_TASK INSTRUCTIONS_
From the entries, copy every line that carries the string "implementation".

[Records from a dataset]
▬▬▬▬▬▬
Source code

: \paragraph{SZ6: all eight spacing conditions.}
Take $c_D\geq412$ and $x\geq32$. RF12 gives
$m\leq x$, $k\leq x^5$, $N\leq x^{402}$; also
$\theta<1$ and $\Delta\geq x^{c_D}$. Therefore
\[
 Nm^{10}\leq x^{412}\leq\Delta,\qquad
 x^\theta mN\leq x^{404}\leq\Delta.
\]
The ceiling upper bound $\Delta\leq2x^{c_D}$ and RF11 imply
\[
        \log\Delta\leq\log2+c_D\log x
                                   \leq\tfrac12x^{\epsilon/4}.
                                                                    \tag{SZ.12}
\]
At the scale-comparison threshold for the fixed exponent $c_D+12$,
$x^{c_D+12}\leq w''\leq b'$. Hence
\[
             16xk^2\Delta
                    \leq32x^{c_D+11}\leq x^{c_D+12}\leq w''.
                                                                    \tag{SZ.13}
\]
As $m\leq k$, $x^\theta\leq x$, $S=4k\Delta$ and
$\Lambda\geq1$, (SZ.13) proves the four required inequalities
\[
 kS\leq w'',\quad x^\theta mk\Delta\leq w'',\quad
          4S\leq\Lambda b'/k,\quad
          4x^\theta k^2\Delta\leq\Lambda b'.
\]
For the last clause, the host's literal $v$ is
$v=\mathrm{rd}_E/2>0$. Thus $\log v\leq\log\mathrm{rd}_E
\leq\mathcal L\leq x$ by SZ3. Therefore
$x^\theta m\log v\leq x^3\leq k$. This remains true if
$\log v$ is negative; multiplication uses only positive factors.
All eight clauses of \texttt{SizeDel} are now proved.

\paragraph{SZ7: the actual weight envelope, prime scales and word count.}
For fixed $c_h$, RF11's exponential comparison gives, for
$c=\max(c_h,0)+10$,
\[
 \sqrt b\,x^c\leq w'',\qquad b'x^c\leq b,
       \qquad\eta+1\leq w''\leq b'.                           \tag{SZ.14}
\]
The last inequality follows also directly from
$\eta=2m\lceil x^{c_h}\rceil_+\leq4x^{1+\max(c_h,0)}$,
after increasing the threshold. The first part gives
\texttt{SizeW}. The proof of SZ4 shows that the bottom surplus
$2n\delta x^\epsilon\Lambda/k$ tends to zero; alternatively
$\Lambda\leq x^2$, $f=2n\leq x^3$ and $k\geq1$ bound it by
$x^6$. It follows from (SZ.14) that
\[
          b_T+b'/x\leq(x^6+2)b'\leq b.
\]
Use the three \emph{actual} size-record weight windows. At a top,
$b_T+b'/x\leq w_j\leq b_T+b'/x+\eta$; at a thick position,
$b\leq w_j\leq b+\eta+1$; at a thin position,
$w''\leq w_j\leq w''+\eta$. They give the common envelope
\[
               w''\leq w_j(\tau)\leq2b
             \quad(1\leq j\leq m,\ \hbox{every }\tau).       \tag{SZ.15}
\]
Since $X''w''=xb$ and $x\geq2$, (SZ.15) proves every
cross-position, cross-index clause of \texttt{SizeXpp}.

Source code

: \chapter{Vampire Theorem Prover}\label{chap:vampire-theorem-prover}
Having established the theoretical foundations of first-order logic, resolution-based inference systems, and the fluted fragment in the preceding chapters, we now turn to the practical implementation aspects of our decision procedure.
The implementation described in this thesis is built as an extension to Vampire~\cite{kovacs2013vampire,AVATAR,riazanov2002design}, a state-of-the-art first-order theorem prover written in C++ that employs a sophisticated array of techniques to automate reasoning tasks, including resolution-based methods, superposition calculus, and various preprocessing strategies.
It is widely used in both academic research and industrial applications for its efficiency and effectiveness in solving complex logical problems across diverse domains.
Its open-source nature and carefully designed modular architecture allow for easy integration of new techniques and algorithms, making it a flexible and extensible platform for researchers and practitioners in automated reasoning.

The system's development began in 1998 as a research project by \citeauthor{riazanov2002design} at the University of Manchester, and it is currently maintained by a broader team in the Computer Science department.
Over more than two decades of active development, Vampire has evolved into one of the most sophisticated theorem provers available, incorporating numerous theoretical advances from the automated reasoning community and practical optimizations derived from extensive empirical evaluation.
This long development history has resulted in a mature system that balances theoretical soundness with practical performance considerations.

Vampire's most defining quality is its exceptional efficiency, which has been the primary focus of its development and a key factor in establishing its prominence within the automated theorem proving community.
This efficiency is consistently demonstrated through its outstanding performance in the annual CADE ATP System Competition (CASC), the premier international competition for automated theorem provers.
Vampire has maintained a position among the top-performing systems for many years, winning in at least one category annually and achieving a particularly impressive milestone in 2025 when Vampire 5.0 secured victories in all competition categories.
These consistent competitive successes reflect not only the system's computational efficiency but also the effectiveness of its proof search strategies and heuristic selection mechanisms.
▬▬▬▬▬▬
_WRITTEN SOLUTION_
Having established the theoretical foundations of first-order logic, resolution-based inference systems, and the fluted fragment in the preceding chapters, we now turn to the practical implementation aspects of our decision procedure.
The implementation described in this thesis is built as an extension to Vampire~\cite{kovacs2013vampire,AVATAR,riazanov2002design}, a state-of-the-art first-order theorem prover written in C++ that employs a sophisticated array of techniques to automate reasoning tasks, including resolution-based methods, superposition calculus, and various preprocessing strategies.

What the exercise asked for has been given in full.